J'hoche la tête et ma poitrine se serre. Je déteste les mauvais souvenirs.

- Enfin, depuis qu'elle est à l'hôpital, je réfléchis beaucoup. J'ai l'impression qu'elle a grandit à cause de tout ça même si elle reste plutôt froide en général. On a déjà fait la paix mais... je ne sais pas. Il y a quelque chose qui me dérange encore. Je ne sais pas comment faire pour être présent pour elle tout en gardant mes distances.

- Pourquoi tu voudrais garder tes distances ?

Je me tais. Elle n'a pas tort et elle le sait. Cette conversation est sa préférée depuis des années.

- C'est compliqué, Harper. Tu le sais mieux que quiconque.

- Si c'est une question de différence d'âge, c'est rien ça. Regarde-moi et Grey, ce vieillard de 54 ans samedi prochain ! Et tout roule.

- Tu sais très bien que ce n'est plus ça le problème...

- Tu en as toujours pincé pour elle Nate.
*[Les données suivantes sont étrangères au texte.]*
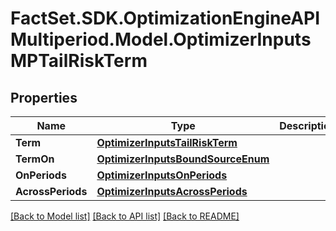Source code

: # FactSet.SDK.OptimizationEngineAPIMultiperiod.Model.OptimizerInputsMPTailRiskTerm

## Properties

Name | Type | Description | Notes
------------ | ------------- | ------------- | -------------
**Term** | [**OptimizerInputsTailRiskTerm**](OptimizerInputsTailRiskTerm.md) |  | [optional] 
**TermOn** | [**OptimizerInputsBoundSourceEnum**](OptimizerInputsBoundSourceEnum.md) |  | [optional] 
**OnPeriods** | [**OptimizerInputsOnPeriods**](OptimizerInputsOnPeriods.md) |  | [optional] 
**AcrossPeriods** | [**OptimizerInputsAcrossPeriods**](OptimizerInputsAcrossPeriods.md) |  | [optional] 

[[Back to Model list]](../README.md#documentation-for-models) [[Back to API list]](../README.md#documentation-for-api-endpoints) [[Back to README]](../README.md)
Aie. Je n'aime pas quand Harper passe en mode entremetteuse. Ça faisait un an qu'elle n'avait pas remis ce sujet sur le tapis depuis que j'habitais à New-York, mais maintenant que tout change autour de moi, elle revient à l'assaut. Et elle n'en a pas fini, je le sais.
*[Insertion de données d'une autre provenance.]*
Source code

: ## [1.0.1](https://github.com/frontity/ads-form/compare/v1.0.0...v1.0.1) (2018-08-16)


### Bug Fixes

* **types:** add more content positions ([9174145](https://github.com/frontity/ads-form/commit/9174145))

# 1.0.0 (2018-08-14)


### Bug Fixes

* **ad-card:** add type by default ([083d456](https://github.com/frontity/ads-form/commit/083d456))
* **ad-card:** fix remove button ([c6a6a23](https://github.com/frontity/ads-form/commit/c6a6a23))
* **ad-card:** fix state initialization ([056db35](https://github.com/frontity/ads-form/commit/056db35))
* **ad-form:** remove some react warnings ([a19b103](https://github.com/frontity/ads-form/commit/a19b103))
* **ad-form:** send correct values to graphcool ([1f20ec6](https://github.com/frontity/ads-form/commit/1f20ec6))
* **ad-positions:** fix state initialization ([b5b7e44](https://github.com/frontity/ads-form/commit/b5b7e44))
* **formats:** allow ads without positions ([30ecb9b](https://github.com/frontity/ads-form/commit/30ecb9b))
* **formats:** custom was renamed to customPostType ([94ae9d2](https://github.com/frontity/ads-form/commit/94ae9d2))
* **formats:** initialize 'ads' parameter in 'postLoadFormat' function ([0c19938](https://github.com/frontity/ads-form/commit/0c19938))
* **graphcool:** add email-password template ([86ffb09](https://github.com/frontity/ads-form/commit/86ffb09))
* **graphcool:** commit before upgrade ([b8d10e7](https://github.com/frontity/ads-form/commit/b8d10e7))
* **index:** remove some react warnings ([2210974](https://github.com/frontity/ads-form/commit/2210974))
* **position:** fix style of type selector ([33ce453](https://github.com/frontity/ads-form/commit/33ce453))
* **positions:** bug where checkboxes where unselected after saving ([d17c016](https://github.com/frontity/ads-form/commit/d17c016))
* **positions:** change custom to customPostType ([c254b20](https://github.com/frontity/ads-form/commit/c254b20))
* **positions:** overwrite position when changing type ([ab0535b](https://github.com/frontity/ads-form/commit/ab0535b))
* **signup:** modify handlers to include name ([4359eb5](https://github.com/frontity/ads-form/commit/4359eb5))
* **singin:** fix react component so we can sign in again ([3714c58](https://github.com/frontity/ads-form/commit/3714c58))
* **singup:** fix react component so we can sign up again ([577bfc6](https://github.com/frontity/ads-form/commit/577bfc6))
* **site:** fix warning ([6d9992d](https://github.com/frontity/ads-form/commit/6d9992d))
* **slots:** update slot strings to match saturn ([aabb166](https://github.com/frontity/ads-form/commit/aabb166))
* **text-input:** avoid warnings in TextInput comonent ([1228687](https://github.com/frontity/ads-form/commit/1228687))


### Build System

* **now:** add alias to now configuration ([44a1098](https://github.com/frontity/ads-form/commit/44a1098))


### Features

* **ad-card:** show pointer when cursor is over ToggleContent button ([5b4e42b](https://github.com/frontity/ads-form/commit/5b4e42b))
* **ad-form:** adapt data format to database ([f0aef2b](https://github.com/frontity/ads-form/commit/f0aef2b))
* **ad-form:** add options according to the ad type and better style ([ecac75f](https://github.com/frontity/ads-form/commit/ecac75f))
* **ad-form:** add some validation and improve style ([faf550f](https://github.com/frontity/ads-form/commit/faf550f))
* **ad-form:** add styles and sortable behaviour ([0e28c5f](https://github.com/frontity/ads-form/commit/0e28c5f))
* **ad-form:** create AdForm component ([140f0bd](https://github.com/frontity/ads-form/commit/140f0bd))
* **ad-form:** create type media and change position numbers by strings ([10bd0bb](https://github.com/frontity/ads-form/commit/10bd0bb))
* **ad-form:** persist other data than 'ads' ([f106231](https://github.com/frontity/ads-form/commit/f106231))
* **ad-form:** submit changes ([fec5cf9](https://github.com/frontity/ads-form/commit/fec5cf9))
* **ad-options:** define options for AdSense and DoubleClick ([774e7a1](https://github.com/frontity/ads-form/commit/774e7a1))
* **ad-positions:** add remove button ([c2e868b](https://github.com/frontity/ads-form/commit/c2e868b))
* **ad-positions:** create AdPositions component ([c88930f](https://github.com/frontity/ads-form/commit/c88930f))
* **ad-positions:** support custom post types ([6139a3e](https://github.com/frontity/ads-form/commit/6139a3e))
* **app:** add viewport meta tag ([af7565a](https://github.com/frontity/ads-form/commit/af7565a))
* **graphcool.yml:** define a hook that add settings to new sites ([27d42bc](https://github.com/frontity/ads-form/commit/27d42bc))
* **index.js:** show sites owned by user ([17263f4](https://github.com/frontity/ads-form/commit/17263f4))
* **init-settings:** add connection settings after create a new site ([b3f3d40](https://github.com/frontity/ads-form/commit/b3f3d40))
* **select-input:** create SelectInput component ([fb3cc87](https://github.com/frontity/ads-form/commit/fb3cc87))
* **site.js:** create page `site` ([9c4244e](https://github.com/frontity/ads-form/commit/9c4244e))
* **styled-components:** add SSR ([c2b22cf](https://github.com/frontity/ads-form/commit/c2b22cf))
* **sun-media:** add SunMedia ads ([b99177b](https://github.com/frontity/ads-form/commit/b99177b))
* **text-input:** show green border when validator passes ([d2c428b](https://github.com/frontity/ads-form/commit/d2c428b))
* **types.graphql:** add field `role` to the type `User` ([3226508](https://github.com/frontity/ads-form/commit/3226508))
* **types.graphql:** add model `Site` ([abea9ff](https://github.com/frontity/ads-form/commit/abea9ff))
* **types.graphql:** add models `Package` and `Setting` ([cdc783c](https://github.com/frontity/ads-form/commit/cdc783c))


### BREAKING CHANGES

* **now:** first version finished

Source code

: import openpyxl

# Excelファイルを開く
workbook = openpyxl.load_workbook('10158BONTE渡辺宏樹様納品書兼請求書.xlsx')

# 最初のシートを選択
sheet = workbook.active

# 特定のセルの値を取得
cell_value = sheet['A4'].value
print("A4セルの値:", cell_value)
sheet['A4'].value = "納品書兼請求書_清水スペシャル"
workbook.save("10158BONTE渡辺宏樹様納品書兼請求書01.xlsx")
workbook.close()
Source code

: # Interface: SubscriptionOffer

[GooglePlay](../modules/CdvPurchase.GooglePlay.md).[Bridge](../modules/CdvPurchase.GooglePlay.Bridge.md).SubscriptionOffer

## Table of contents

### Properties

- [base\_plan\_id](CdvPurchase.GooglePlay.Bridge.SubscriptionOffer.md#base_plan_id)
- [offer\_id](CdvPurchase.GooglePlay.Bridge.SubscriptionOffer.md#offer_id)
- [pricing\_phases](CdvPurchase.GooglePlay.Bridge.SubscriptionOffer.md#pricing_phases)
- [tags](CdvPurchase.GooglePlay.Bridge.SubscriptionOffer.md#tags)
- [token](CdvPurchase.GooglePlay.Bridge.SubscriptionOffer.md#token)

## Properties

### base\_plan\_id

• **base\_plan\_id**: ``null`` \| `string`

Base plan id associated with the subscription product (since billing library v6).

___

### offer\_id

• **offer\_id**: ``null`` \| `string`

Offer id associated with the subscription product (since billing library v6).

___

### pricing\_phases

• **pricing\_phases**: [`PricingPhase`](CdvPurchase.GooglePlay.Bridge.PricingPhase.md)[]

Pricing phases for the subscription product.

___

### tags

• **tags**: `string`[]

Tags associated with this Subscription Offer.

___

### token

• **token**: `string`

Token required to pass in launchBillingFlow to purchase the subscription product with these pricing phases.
- Je ne veux pas parler de ça Harper, c'était une gamine.

- Mais ce n'est plus une gamine maintenant. Et elle a même pris vingt ans dans la gueule quand elle a su pour sa maladie.

Je me lève d'un coup, mettant fin à la conversation.

- Ma pause est finie, dis-je tout bas en me dirigeant vers la porte.

- Tu ne pourras pas fuir toute ta vie Nate. Aussi bien pour Violet que pour tes parents ou pour le reste. Ça ne marchera pas toute une vie.

- Ne t'en fais pas pour moi, merci Harper.

Je ne la laisse pas répondre et me précipite dans le couloir pour rejoindre la salle étouffante où mes collègues se donnent corps et âmes. Lentement, j'avance vers les scènes pour me faire remarquer des clients et bien faire comprendre que je suis de retour en piste. Je parcours mon torse de mes mains, bougeant pour faire briller les paillettes qui le recouvre, puis un collègue me laisse une scène pour moi seul. Je monte sur l'estrade surplombant le public puis je commence à me tortiller sensuellement en prenant le rythme de la musique. Je dis tortiller car je ne pense pas que danser soit le verbe approprié.

Certains me sifflent alors je décide de m'attaquer à la barre de pole dance. Je laisse mes doigts courir sur le froid de la barre jusqu'à ce que j'aie assez confiance pour m'élancer dans les airs et enchaîner des figures plus physiques les unes que les autres.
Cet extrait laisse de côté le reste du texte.